··· INFORMATION GIVEN

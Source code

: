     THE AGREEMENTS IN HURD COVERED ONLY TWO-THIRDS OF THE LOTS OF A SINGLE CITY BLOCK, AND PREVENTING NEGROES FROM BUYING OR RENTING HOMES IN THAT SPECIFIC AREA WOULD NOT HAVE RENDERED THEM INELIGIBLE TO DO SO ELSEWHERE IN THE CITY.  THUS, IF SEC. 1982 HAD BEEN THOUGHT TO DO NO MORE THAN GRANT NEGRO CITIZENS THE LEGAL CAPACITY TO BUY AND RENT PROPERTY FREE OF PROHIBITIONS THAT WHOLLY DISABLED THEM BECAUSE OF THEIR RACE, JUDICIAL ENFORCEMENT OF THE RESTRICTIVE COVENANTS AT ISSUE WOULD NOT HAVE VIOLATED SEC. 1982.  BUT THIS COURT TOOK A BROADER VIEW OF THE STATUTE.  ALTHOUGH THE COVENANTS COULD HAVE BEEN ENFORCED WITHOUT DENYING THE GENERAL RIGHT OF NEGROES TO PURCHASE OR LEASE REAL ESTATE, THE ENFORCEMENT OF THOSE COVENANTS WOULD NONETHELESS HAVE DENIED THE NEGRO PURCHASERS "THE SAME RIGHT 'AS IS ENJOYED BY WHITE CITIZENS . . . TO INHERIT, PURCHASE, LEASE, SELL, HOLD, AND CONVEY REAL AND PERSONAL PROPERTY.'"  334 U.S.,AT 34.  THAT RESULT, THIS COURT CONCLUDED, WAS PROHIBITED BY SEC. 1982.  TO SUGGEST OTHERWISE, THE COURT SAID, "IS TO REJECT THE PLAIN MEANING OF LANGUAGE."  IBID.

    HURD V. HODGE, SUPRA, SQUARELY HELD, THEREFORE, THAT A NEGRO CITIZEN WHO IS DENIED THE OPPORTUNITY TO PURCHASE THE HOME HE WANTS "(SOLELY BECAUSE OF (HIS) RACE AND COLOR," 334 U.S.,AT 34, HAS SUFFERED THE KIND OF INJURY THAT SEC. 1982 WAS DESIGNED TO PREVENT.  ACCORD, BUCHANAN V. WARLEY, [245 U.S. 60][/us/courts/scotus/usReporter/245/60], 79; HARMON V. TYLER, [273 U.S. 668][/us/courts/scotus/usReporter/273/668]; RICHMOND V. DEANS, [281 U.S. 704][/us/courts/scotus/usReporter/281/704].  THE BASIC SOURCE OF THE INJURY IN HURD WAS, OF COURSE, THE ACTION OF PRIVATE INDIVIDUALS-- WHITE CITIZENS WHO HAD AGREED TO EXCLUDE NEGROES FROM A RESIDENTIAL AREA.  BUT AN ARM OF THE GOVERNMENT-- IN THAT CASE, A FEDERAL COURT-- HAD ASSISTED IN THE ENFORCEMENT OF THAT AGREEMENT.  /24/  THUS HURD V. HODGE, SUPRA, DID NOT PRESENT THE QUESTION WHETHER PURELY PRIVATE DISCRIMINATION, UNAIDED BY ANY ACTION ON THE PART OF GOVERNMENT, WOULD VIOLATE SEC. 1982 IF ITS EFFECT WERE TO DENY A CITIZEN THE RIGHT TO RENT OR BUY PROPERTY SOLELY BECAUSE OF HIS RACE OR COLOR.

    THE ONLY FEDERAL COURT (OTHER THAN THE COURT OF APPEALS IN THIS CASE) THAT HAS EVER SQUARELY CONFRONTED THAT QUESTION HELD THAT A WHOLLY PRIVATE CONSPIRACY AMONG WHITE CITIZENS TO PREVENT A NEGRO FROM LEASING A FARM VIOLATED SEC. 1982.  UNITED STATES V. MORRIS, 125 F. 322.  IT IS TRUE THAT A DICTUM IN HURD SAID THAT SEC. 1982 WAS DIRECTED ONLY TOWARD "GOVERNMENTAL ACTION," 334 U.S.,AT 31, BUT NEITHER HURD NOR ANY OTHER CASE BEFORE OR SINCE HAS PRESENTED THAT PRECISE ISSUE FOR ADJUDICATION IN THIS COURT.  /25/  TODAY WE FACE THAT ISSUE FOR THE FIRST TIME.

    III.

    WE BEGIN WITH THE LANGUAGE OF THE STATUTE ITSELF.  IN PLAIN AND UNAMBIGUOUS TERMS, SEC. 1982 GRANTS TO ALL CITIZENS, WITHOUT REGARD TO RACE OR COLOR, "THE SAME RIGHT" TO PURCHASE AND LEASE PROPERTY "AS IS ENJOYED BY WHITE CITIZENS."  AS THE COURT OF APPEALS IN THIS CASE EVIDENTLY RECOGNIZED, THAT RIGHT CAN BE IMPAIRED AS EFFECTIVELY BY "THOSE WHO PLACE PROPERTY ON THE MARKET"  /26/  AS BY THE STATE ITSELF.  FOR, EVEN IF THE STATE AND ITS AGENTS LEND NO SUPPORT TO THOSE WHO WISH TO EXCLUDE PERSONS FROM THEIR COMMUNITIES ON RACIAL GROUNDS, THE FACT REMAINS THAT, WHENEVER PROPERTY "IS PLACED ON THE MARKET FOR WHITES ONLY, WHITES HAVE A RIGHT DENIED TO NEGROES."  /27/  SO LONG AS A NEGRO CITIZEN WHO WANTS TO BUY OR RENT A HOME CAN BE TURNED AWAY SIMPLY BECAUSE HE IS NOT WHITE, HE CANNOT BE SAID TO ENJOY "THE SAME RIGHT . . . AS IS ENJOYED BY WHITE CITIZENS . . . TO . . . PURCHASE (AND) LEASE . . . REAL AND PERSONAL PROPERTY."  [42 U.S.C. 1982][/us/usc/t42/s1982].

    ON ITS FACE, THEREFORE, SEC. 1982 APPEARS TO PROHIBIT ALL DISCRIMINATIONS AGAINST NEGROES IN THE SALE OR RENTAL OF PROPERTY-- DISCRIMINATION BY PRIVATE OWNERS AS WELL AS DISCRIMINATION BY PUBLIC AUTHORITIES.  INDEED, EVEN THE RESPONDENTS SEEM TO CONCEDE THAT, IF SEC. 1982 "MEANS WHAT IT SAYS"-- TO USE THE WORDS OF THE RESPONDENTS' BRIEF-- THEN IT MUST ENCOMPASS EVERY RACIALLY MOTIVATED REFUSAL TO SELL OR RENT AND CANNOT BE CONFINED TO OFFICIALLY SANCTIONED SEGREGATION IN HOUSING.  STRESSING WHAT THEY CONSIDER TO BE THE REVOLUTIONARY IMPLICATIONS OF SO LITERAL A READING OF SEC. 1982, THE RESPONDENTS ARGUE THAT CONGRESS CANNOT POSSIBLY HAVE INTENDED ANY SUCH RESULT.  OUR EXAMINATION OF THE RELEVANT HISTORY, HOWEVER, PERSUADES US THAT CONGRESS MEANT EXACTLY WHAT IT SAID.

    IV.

······

* WHAT NEEDS TO BE DONE:
Where a line in the material above holds "APPEALS", copy that line.

* RESPONSE TO THE TASK:
    THE ONLY FEDERAL COURT (OTHER THAN THE COURT OF APPEALS IN THIS CASE) THAT HAS EVER SQUARELY CONFRONTED THAT QUESTION HELD THAT A WHOLLY PRIVATE CONSPIRACY AMONG WHITE CITIZENS TO PREVENT A NEGRO FROM LEASING A FARM VIOLATED SEC. 1982.  UNITED STATES V. MORRIS, 125 F. 322.  IT IS TRUE THAT A DICTUM IN HURD SAID THAT SEC. 1982 WAS DIRECTED ONLY TOWARD "GOVERNMENTAL ACTION," 334 U.S.,AT 31, BUT NEITHER HURD NOR ANY OTHER CASE BEFORE OR SINCE HAS PRESENTED THAT PRECISE ISSUE FOR ADJUDICATION IN THIS COURT.  /25/  TODAY WE FACE THAT ISSUE FOR THE FIRST TIME.
    WE BEGIN WITH THE LANGUAGE OF THE STATUTE ITSELF.  IN PLAIN AND UNAMBIGUOUS TERMS, SEC. 1982 GRANTS TO ALL CITIZENS, WITHOUT REGARD TO RACE OR COLOR, "THE SAME RIGHT" TO PURCHASE AND LEASE PROPERTY "AS IS ENJOYED BY WHITE CITIZENS."  AS THE COURT OF APPEALS IN THIS CASE EVIDENTLY RECOGNIZED, THAT RIGHT CAN BE IMPAIRED AS EFFECTIVELY BY "THOSE WHO PLACE PROPERTY ON THE MARKET"  /26/  AS BY THE STATE ITSELF.  FOR, EVEN IF THE STATE AND ITS AGENTS LEND NO SUPPORT TO THOSE WHO WISH TO EXCLUDE PERSONS FROM THEIR COMMUNITIES ON RACIAL GROUNDS, THE FACT REMAINS THAT, WHENEVER PROPERTY "IS PLACED ON THE MARKET FOR WHITES ONLY, WHITES HAVE A RIGHT DENIED TO NEGROES."  /27/  SO LONG AS A NEGRO CITIZEN WHO WANTS TO BUY OR RENT A HOME CAN BE TURNED AWAY SIMPLY BECAUSE HE IS NOT WHITE, HE CANNOT BE SAID TO ENJOY "THE SAME RIGHT . . . AS IS ENJOYED BY WHITE CITIZENS . . . TO . . . PURCHASE (AND) LEASE . . . REAL AND PERSONAL PROPERTY."  [42 U.S.C. 1982][/us/usc/t42/s1982].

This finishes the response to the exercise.